Find curve that has tangent and normal lines that create a triangle

Oct 2011
Find the implicit equation of the curve that goes through the point (3, 1) and whose tangent and normal lines always form with the x axis a triangle whose area is equal o the slope of the tangent line. Assume y` > 0 and y > 0.

Hint: integral( sqrt(a^2 - u^2) / u du = sqrt(a^2-u^2) - a*ln | [a+sqrt(a^2-u^2)] / u | + C
(sorry, I don't know how to use the math writer yet)

This is a question from an introductory differential equations class. I have absolutely no idea how to do this! I haven't really gotten anywhere yet. This is what I've done:

let f(x) denote the curve we're looking for. Then the tangent line will have equation:
y_t = df/dx * x + C
Normal line will have equation y_n = -1/(df/dx) * x + k

Together they will form a triangle with area = df/dx, at any point on f(x). I wanted to find an expression for area in terms of df/dx, simplify it, and solve the resulting differential equation, but I can't figure out a DE for the area!
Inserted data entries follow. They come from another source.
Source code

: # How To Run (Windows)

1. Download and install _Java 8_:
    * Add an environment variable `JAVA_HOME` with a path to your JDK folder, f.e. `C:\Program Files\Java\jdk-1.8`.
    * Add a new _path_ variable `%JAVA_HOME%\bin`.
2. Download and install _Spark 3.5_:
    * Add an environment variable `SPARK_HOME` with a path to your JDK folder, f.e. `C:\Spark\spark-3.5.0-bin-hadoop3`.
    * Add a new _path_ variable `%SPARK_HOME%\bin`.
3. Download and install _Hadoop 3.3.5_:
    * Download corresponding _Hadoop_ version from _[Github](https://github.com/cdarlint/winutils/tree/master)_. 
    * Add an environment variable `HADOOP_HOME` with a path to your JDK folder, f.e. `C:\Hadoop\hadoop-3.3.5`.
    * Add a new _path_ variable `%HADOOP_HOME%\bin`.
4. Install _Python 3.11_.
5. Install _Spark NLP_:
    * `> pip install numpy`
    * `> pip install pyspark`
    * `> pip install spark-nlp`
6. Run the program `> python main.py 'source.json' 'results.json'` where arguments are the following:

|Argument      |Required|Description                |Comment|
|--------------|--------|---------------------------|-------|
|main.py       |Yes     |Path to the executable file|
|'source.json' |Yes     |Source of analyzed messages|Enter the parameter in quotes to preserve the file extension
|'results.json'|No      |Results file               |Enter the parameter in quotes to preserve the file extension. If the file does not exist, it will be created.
I'm getting very frustrated, as we've never been shown a question like this in lecture, and I can't find any examples in my textbook.
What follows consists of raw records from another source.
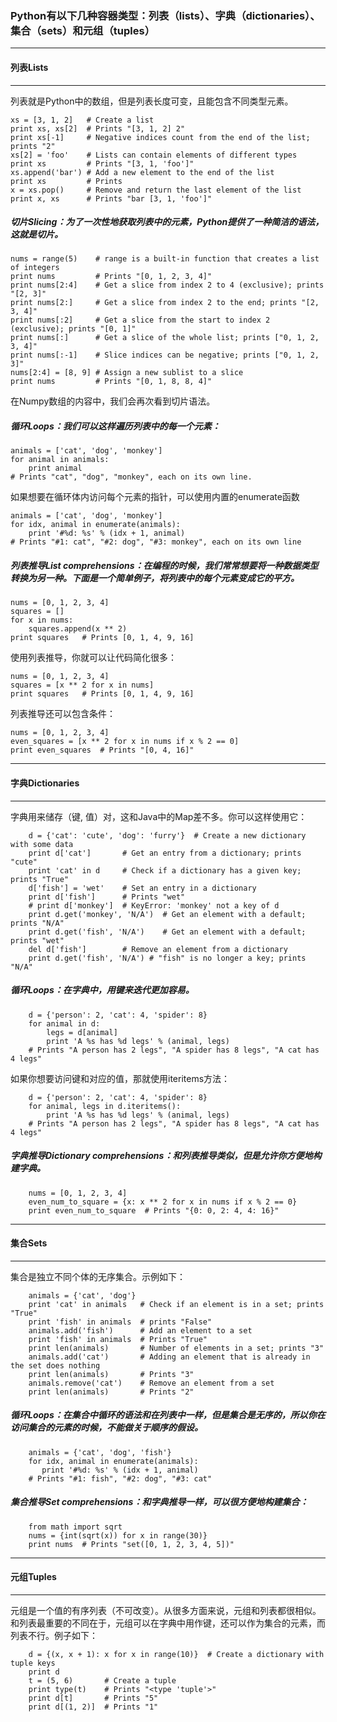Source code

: ### Python有以下几种容器类型：列表（lists）、字典（dictionaries）、集合（sets）和元组（tuples）
-------------------------------------------------------------------------------------

#### 列表Lists
--------------
列表就是Python中的数组，但是列表长度可变，且能包含不同类型元素。

	xs = [3, 1, 2]   # Create a list
	print xs, xs[2]  # Prints "[3, 1, 2] 2"
	print xs[-1]     # Negative indices count from the end of the list; prints "2"
	xs[2] = 'foo'    # Lists can contain elements of different types
	print xs         # Prints "[3, 1, 'foo']"
	xs.append('bar') # Add a new element to the end of the list
	print xs         # Prints 
	x = xs.pop()     # Remove and return the last element of the list
	print x, xs      # Prints "bar [3, 1, 'foo']"


##### 切片Slicing：为了一次性地获取列表中的元素，Python提供了一种简洁的语法，这就是切片。

	nums = range(5)    # range is a built-in function that creates a list of integers
	print nums         # Prints "[0, 1, 2, 3, 4]"
	print nums[2:4]    # Get a slice from index 2 to 4 (exclusive); prints "[2, 3]"
	print nums[2:]     # Get a slice from index 2 to the end; prints "[2, 3, 4]"
	print nums[:2]     # Get a slice from the start to index 2 (exclusive); prints "[0, 1]"
	print nums[:]      # Get a slice of the whole list; prints ["0, 1, 2, 3, 4]"
	print nums[:-1]    # Slice indices can be negative; prints ["0, 1, 2, 3]"
	nums[2:4] = [8, 9] # Assign a new sublist to a slice
	print nums         # Prints "[0, 1, 8, 8, 4]"
在Numpy数组的内容中，我们会再次看到切片语法。


##### 循环Loops：我们可以这样遍历列表中的每一个元素：


	animals = ['cat', 'dog', 'monkey']
	for animal in animals:
	    print animal
	# Prints "cat", "dog", "monkey", each on its own line.
如果想要在循环体内访问每个元素的指针，可以使用内置的enumerate函数

	animals = ['cat', 'dog', 'monkey']
	for idx, animal in enumerate(animals):
	    print '#%d: %s' % (idx + 1, animal)
	# Prints "#1: cat", "#2: dog", "#3: monkey", each on its own line
##### 列表推导List comprehensions：在编程的时候，我们常常想要将一种数据类型转换为另一种。下面是一个简单例子，将列表中的每个元素变成它的平方。

 	nums = [0, 1, 2, 3, 4]
 	squares = []
 	for x in nums:
 	    squares.append(x ** 2)
 	print squares   # Prints [0, 1, 4, 9, 16]
使用列表推导，你就可以让代码简化很多：

 	nums = [0, 1, 2, 3, 4]
 	squares = [x ** 2 for x in nums]
 	print squares   # Prints [0, 1, 4, 9, 16]
列表推导还可以包含条件：

 	nums = [0, 1, 2, 3, 4]
 	even_squares = [x ** 2 for x in nums if x % 2 == 0]
 	print even_squares  # Prints "[0, 4, 16]"
	
---------------------
#### 字典Dictionaries
---------------------
字典用来储存（键, 值）对，这和Java中的Map差不多。你可以这样使用它：

		d = {'cat': 'cute', 'dog': 'furry'}  # Create a new dictionary with some data
		print d['cat']       # Get an entry from a dictionary; prints "cute"
		print 'cat' in d     # Check if a dictionary has a given key; prints "True"
		d['fish'] = 'wet'    # Set an entry in a dictionary
		print d['fish']      # Prints "wet"
		# print d['monkey']  # KeyError: 'monkey' not a key of d
		print d.get('monkey', 'N/A')  # Get an element with a default; prints "N/A"
		print d.get('fish', 'N/A')    # Get an element with a default; prints "wet"
		del d['fish']        # Remove an element from a dictionary
		print d.get('fish', 'N/A') # "fish" is no longer a key; prints "N/A"

##### 循环Loops：在字典中，用键来迭代更加容易。

		d = {'person': 2, 'cat': 4, 'spider': 8}
		for animal in d:
		    legs = d[animal]
		    print 'A %s has %d legs' % (animal, legs)
		# Prints "A person has 2 legs", "A spider has 8 legs", "A cat has 4 legs"
如果你想要访问键和对应的值，那就使用iteritems方法：

		d = {'person': 2, 'cat': 4, 'spider': 8}
		for animal, legs in d.iteritems():
		    print 'A %s has %d legs' % (animal, legs)
		# Prints "A person has 2 legs", "A spider has 8 legs", "A cat has 4 legs"
##### 字典推导Dictionary comprehensions：和列表推导类似，但是允许你方便地构建字典。

		nums = [0, 1, 2, 3, 4]
		even_num_to_square = {x: x ** 2 for x in nums if x % 2 == 0}
		print even_num_to_square  # Prints "{0: 0, 2: 4, 4: 16}"

-------------
#### 集合Sets
-------------
集合是独立不同个体的无序集合。示例如下：

		animals = {'cat', 'dog'}
		print 'cat' in animals   # Check if an element is in a set; prints "True"
		print 'fish' in animals  # prints "False"
		animals.add('fish')      # Add an element to a set
		print 'fish' in animals  # Prints "True"
		print len(animals)       # Number of elements in a set; prints "3"
		animals.add('cat')       # Adding an element that is already in the set does nothing
		print len(animals)       # Prints "3"
		animals.remove('cat')    # Remove an element from a set
		print len(animals)       # Prints "2"

##### 循环Loops：在集合中循环的语法和在列表中一样，但是集合是无序的，所以你在访问集合的元素的时候，不能做关于顺序的假设。

		animals = {'cat', 'dog', 'fish'}
		for idx, animal in enumerate(animals):
	 	   print '#%d: %s' % (idx + 1, animal)
		# Prints "#1: fish", "#2: dog", "#3: cat"
##### 集合推导Set comprehensions：和字典推导一样，可以很方便地构建集合：


		from math import sqrt
		nums = {int(sqrt(x)) for x in range(30)}
		print nums  # Prints "set([0, 1, 2, 3, 4, 5])"
---------------
#### 元组Tuples
---------------
元组是一个值的有序列表（不可改变）。从很多方面来说，元组和列表都很相似。和列表最重要的不同在于，元组可以在字典中用作键，还可以作为集合的元素，而列表不行。例子如下：
		
		d = {(x, x + 1): x for x in range(10)}  # Create a dictionary with tuple keys
		print d
		t = (5, 6)       # Create a tuple
		print type(t)    # Prints "<type 'tuple'>"
		print d[t]       # Prints "5"
		print d[(1, 2)]  # Prints "1"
Help would be very much appreciated!


MHF Hall of Honor
Jun 2010
I would assign some x-values if I were you. Suppose \(\displaystyle x_{0}\) is the point at which you're taking the tangent and normal lines (which we will eventually need to be able to move, so just think of it as "temporarily constant"), let \(\displaystyle x_{1}\) be the x-intercept of the tangent line, and let \(\displaystyle x_{2}\) be the x-intercept of the normal line. Because you have assumed \(\displaystyle y'>0\) and \(\displaystyle y>0,\) you know that \(\displaystyle x_{2}>x_{1}.\) Why?

Then you want to set

\(\displaystyle \frac{y(x_{0})(x_{2}-x_{1})}{2}=y'(x_{0}).\)

Your goal is to eliminate \(\displaystyle x_{1}\) and \(\displaystyle x_{2}.\) How can you do that?